Problem to solve: Extract the full set of records, then give each one again exactly.

Data extract:
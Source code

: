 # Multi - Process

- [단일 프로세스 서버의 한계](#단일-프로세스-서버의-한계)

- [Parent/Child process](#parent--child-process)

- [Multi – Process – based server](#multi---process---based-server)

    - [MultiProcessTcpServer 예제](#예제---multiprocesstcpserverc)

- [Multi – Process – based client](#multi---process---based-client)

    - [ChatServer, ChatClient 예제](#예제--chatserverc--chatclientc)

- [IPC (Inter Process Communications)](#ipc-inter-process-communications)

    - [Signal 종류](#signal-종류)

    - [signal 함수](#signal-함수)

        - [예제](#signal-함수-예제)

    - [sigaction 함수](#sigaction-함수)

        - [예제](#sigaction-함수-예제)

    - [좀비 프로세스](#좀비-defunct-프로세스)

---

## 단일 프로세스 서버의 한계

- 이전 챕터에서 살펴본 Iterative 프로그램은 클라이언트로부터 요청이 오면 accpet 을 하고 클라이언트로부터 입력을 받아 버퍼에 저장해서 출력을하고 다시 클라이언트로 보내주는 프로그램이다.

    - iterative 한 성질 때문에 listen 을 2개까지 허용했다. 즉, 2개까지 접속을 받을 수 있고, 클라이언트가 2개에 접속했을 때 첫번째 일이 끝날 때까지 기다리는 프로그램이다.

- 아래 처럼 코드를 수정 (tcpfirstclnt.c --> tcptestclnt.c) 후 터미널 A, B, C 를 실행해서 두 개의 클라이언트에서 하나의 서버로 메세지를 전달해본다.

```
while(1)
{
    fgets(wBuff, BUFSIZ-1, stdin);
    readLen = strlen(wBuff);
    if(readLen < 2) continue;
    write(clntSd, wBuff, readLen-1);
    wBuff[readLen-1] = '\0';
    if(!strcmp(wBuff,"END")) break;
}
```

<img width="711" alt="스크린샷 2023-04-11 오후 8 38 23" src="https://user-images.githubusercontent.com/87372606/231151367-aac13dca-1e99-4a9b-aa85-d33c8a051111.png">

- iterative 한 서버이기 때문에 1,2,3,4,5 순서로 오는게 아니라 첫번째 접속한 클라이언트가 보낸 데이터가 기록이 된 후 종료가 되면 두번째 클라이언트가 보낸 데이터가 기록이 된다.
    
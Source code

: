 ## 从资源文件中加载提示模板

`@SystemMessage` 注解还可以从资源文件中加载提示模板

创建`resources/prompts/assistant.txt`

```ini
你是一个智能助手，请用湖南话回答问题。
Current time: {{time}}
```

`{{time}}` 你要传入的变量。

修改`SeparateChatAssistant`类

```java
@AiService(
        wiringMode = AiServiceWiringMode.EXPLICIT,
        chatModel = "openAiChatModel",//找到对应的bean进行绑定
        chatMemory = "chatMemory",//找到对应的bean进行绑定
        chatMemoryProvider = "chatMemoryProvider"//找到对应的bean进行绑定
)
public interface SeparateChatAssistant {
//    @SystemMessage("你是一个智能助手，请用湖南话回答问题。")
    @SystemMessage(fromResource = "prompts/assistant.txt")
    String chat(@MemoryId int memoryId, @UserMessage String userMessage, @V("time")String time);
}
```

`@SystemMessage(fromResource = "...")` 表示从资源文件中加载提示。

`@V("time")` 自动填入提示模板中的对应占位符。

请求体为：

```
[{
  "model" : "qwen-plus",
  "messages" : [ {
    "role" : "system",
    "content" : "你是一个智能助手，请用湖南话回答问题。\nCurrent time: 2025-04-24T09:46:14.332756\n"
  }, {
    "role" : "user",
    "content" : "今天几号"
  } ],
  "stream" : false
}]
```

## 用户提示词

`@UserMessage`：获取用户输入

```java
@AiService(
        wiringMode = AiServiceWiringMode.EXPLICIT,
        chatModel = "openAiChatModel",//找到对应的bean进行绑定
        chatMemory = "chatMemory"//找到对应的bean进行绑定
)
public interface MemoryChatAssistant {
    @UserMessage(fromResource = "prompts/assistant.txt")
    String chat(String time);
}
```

Answer for the task:
Source code

: # Multi - Process

- [단일 프로세스 서버의 한계](#단일-프로세스-서버의-한계)

- [Parent/Child process](#parent--child-process)

- [Multi – Process – based server](#multi---process---based-server)

    - [MultiProcessTcpServer 예제](#예제---multiprocesstcpserverc)

- [Multi – Process – based client](#multi---process---based-client)

    - [ChatServer, ChatClient 예제](#예제--chatserverc--chatclientc)

- [IPC (Inter Process Communications)](#ipc-inter-process-communications)

    - [Signal 종류](#signal-종류)

    - [signal 함수](#signal-함수)

        - [예제](#signal-함수-예제)

    - [sigaction 함수](#sigaction-함수)

        - [예제](#sigaction-함수-예제)

    - [좀비 프로세스](#좀비-defunct-프로세스)

---

## 단일 프로세스 서버의 한계

- 이전 챕터에서 살펴본 Iterative 프로그램은 클라이언트로부터 요청이 오면 accpet 을 하고 클라이언트로부터 입력을 받아 버퍼에 저장해서 출력을하고 다시 클라이언트로 보내주는 프로그램이다.

    - iterative 한 성질 때문에 listen 을 2개까지 허용했다. 즉, 2개까지 접속을 받을 수 있고, 클라이언트가 2개에 접속했을 때 첫번째 일이 끝날 때까지 기다리는 프로그램이다.

- 아래 처럼 코드를 수정 (tcpfirstclnt.c --> tcptestclnt.c) 후 터미널 A, B, C 를 실행해서 두 개의 클라이언트에서 하나의 서버로 메세지를 전달해본다.

```
while(1)
{
    fgets(wBuff, BUFSIZ-1, stdin);
    readLen = strlen(wBuff);
    if(readLen < 2) continue;
    write(clntSd, wBuff, readLen-1);
    wBuff[readLen-1] = '\0';
    if(!strcmp(wBuff,"END")) break;
}
```

<img width="711" alt="스크린샷 2023-04-11 오후 8 38 23" src="https://user-images.githubusercontent.com/87372606/231151367-aac13dca-1e99-4a9b-aa85-d33c8a051111.png">

- iterative 한 서버이기 때문에 1,2,3,4,5 순서로 오는게 아니라 첫번째 접속한 클라이언트가 보낸 데이터가 기록이 된 후 종료가 되면 두번째 클라이언트가 보낸 데이터가 기록이 된다.
    
Source code

: ## 从资源文件中加载提示模板

`@SystemMessage` 注解还可以从资源文件中加载提示模板

创建`resources/prompts/assistant.txt`

```ini
你是一个智能助手，请用湖南话回答问题。
Current time: {{time}}
```

`{{time}}` 你要传入的变量。

修改`SeparateChatAssistant`类

```java
@AiService(
        wiringMode = AiServiceWiringMode.EXPLICIT,
        chatModel = "openAiChatModel",//找到对应的bean进行绑定
        chatMemory = "chatMemory",//找到对应的bean进行绑定
        chatMemoryProvider = "chatMemoryProvider"//找到对应的bean进行绑定
)
public interface SeparateChatAssistant {
//    @SystemMessage("你是一个智能助手，请用湖南话回答问题。")
    @SystemMessage(fromResource = "prompts/assistant.txt")
    String chat(@MemoryId int memoryId, @UserMessage String userMessage, @V("time")String time);
}
```

`@SystemMessage(fromResource = "...")` 表示从资源文件中加载提示。

`@V("time")` 自动填入提示模板中的对应占位符。

请求体为：

```
[{
  "model" : "qwen-plus",
  "messages" : [ {
    "role" : "system",
    "content" : "你是一个智能助手，请用湖南话回答问题。\nCurrent time: 2025-04-24T09:46:14.332756\n"
  }, {
    "role" : "user",
    "content" : "今天几号"
  } ],
  "stream" : false
}]
```

## 用户提示词

`@UserMessage`：获取用户输入

```java
@AiService(
        wiringMode = AiServiceWiringMode.EXPLICIT,
        chatModel = "openAiChatModel",//找到对应的bean进行绑定
        chatMemory = "chatMemory"//找到对应的bean进行绑定
)
public interface MemoryChatAssistant {
    @UserMessage(fromResource = "prompts/assistant.txt")
    String chat(String time);
}
```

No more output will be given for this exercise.